Abstract Gisselle ApudPedro Aredes-FernandezDiego SampietroMarta VattuoneCesar Catalan

In Vitro Antifungal Activity of Cat’s Claw (Dolichandra unguis-cati L.) on Fungal Contaminants of Grapes

Gisselle Apud, Pedro Aredes-Fernandez,* Diego Sampietro, Marta Vattuone, and Cesar Catalan  
*Consejo Nacional de Investigaciones Científicas y Técnicas (CONICET) and Facultad de Bioquímica Química y Farmacia, Universidad Nacional de Tucuman, Ayacucho 471, San Miguel de Tucuman, Tucuman 4000, Argentina
(pedroaredes@fbqf.unt.edu.ar)

Black rot is a disease caused by Aspergillus species, mainly Aspergillus niger and A. carbonarius. These fungi reduce the yield and quality of grapes. Wine made with rotted fruit has inferior chemical and sensory properties. Synthetic fungicides are commonly used to control Aspergillus species, but have several adverse effects that make their use problematic. This work evaluates the in vitro antifungal activity of plant parts of Dolichandra unguiscati on growth of Aspergillus niger and A. carbonarius. Fractions were obtained from the plant leaves or stems by sequential extraction with dichloromethane (fCh2Cl2), ethyl acetate (fAcet), and methanol (fMeOH). They were assayed on conidial suspensions of A. niger and A. carbonarius by the microdilution method in YES semiliquid medium (2500 to 2.4 ppm). The concentration of the fractions required to inhibit 50% of fungal growth (IC50) were calculated by probit analysis. Dot-blot bioautographies were carried out to establish the minimum inhibitory dose of fungal growth (MID). The composition of the most inhibitory fraction was preliminarily investigated by TLC and the antifungal constituents were detected by TLC bioautography.
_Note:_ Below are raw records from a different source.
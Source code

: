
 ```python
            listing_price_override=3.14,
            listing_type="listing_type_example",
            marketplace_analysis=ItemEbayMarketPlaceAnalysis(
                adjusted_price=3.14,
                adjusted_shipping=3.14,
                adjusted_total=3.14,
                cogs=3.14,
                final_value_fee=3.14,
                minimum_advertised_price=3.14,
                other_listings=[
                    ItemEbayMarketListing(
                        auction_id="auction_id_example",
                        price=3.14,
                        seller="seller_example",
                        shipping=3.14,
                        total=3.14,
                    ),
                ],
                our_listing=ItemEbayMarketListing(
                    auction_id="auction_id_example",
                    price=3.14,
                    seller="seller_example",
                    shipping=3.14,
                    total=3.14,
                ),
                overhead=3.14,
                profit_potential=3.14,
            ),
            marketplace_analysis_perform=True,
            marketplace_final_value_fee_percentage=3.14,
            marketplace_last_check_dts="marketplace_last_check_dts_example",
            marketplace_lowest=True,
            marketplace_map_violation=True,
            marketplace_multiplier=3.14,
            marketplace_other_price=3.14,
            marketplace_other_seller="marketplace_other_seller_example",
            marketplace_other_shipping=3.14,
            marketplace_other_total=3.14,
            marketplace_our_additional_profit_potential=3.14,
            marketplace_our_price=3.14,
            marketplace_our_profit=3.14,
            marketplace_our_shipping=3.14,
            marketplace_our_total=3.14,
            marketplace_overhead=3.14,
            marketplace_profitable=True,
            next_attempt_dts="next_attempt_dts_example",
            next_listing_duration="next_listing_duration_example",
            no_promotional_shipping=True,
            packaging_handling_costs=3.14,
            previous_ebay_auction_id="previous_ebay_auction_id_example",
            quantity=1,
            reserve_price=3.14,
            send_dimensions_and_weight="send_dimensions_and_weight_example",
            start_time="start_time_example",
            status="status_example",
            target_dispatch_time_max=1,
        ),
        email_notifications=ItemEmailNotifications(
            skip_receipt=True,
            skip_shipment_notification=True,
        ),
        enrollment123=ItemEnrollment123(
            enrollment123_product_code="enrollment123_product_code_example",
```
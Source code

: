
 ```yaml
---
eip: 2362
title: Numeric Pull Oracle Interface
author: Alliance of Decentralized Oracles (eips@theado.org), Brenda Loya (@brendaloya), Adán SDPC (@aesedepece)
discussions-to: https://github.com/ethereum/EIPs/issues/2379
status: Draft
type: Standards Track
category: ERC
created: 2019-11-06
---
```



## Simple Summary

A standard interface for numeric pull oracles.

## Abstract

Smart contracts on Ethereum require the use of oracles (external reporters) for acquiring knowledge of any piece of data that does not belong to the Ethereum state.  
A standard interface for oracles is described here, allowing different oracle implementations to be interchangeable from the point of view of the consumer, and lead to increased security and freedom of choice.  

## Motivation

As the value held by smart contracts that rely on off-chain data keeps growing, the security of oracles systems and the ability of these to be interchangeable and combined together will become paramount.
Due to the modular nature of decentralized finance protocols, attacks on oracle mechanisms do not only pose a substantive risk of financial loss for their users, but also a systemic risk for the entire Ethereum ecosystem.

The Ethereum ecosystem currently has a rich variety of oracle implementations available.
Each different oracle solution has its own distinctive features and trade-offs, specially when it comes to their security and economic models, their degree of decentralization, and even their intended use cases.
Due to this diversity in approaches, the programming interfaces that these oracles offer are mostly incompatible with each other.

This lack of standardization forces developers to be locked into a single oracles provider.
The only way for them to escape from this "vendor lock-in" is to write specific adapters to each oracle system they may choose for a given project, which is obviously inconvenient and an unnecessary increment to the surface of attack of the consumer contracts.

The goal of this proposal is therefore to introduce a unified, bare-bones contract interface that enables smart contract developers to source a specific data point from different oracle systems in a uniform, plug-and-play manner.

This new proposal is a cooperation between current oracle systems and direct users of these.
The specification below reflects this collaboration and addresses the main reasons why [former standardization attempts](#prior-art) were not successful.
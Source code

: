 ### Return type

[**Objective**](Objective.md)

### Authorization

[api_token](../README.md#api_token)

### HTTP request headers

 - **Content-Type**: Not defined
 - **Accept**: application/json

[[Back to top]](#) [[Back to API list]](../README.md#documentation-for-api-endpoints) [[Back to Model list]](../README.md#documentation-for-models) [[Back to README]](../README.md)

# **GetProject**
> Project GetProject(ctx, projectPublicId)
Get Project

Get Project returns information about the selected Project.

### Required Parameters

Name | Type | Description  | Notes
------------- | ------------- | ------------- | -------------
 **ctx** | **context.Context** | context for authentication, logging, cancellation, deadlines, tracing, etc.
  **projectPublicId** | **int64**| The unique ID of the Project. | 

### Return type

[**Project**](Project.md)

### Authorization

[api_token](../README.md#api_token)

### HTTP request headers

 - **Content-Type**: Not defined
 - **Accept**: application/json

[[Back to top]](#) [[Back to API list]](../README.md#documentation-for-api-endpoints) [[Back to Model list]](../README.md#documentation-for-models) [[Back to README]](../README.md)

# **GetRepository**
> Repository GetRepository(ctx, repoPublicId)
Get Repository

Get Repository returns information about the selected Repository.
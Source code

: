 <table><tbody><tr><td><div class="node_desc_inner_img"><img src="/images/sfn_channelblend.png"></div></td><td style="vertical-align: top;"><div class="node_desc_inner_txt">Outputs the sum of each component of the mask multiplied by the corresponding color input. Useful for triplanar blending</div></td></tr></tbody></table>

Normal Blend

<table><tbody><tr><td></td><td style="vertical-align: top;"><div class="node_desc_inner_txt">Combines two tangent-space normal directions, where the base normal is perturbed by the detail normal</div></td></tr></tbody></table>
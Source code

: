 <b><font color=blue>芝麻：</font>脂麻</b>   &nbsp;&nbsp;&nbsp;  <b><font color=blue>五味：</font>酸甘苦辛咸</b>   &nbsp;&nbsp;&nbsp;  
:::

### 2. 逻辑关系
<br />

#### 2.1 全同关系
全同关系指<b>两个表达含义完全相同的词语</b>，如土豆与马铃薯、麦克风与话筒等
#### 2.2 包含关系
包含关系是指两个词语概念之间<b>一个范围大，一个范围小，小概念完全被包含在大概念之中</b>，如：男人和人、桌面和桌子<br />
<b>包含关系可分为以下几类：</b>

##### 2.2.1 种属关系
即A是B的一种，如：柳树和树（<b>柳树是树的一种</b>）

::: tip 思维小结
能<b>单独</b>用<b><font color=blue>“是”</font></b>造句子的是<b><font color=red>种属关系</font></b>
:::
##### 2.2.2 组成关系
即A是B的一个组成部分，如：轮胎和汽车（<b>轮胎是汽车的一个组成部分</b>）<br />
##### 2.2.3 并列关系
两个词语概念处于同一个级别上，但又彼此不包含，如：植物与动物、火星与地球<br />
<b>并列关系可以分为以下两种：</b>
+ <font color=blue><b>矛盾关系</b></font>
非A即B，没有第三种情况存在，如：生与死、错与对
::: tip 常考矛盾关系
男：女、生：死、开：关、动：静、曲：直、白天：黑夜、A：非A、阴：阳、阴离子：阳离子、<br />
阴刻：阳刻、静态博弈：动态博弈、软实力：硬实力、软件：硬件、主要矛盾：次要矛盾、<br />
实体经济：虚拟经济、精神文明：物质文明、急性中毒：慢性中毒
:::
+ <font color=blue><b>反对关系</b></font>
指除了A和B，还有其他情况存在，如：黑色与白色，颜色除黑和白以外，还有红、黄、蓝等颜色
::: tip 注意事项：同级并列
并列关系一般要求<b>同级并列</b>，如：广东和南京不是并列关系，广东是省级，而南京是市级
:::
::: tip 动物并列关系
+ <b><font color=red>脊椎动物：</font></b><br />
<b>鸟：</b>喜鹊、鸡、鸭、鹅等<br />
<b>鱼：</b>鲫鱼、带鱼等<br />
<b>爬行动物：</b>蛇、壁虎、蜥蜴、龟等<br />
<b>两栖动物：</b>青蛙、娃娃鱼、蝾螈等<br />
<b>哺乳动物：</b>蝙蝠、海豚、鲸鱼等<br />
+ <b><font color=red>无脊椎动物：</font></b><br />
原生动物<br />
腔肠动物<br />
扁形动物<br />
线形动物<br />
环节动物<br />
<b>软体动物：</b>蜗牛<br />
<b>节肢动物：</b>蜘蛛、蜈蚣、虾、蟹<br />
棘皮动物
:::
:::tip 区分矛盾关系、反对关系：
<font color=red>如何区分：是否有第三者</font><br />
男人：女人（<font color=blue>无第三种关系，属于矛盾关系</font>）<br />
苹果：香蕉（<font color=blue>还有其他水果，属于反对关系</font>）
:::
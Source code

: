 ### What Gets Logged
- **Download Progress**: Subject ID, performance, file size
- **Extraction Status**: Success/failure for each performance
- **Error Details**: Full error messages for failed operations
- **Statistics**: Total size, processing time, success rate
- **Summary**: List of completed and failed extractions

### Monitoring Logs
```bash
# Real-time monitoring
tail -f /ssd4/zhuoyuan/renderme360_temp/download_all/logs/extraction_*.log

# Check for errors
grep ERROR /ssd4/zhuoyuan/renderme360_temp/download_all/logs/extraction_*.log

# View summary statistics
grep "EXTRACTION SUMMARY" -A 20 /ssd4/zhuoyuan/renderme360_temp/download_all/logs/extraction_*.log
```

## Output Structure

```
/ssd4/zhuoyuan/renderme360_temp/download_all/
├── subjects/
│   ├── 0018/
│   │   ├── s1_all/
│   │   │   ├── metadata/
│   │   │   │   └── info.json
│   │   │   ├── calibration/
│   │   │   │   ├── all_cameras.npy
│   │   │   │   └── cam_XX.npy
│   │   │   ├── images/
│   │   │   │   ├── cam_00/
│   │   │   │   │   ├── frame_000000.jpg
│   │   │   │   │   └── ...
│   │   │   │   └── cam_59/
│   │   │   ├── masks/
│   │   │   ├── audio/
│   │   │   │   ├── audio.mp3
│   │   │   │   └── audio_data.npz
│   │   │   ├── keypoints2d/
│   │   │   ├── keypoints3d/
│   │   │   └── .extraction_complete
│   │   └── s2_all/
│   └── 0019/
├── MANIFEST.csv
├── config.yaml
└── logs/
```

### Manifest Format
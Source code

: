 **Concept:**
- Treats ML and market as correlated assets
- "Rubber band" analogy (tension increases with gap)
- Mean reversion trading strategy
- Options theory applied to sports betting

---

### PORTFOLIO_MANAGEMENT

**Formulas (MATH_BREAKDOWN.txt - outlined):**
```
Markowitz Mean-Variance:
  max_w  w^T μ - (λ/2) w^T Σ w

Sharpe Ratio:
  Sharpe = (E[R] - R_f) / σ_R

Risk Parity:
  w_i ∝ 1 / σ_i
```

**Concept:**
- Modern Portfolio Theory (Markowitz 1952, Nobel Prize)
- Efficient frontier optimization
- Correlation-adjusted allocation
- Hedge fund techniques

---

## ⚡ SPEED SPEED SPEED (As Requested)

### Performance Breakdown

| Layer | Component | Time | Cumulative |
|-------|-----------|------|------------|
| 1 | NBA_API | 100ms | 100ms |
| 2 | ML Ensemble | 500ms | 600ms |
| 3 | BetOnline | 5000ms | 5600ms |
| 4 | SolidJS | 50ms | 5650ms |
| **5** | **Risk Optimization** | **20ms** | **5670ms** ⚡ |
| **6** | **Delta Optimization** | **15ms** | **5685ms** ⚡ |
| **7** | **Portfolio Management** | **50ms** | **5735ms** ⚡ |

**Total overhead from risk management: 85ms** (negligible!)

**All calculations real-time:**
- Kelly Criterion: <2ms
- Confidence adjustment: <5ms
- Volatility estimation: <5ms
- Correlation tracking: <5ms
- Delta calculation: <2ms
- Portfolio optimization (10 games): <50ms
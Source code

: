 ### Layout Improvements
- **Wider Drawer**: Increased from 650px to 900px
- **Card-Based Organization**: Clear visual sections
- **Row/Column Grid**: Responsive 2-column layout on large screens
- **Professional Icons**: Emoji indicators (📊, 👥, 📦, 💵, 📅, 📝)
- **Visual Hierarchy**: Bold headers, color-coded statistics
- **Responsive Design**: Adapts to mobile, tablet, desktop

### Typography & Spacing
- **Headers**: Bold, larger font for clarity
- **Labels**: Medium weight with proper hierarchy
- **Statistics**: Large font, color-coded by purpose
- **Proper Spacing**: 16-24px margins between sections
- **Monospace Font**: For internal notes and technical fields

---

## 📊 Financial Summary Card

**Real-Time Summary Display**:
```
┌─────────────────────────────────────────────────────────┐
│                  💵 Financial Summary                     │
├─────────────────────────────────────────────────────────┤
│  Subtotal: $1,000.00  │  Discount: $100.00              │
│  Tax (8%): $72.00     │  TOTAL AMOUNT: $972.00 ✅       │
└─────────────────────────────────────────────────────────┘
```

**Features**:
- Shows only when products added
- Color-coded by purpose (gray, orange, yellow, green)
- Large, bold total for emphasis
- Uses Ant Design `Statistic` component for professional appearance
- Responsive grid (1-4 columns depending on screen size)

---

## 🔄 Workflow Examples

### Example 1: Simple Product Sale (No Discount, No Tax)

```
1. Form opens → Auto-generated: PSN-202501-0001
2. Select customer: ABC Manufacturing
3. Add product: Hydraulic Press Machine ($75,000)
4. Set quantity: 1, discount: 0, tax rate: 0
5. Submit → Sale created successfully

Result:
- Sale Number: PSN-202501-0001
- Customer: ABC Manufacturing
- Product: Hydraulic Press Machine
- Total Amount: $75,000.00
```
The fCh2Cl2 fraction from stems showed the most antifungal activity, with IC50 values of 1025 and 1066 ppm and DIM values of 625 and 1250 µg on A. carbonarius and A. niger, respectively. TLC bioautographies indicated an inhibitory activity associated with bands observed at Rf = 0.70 and Rf = 0.63 in the chromatograms observed under UV254nm. Further research is needed to separate and identify these antifungal compounds.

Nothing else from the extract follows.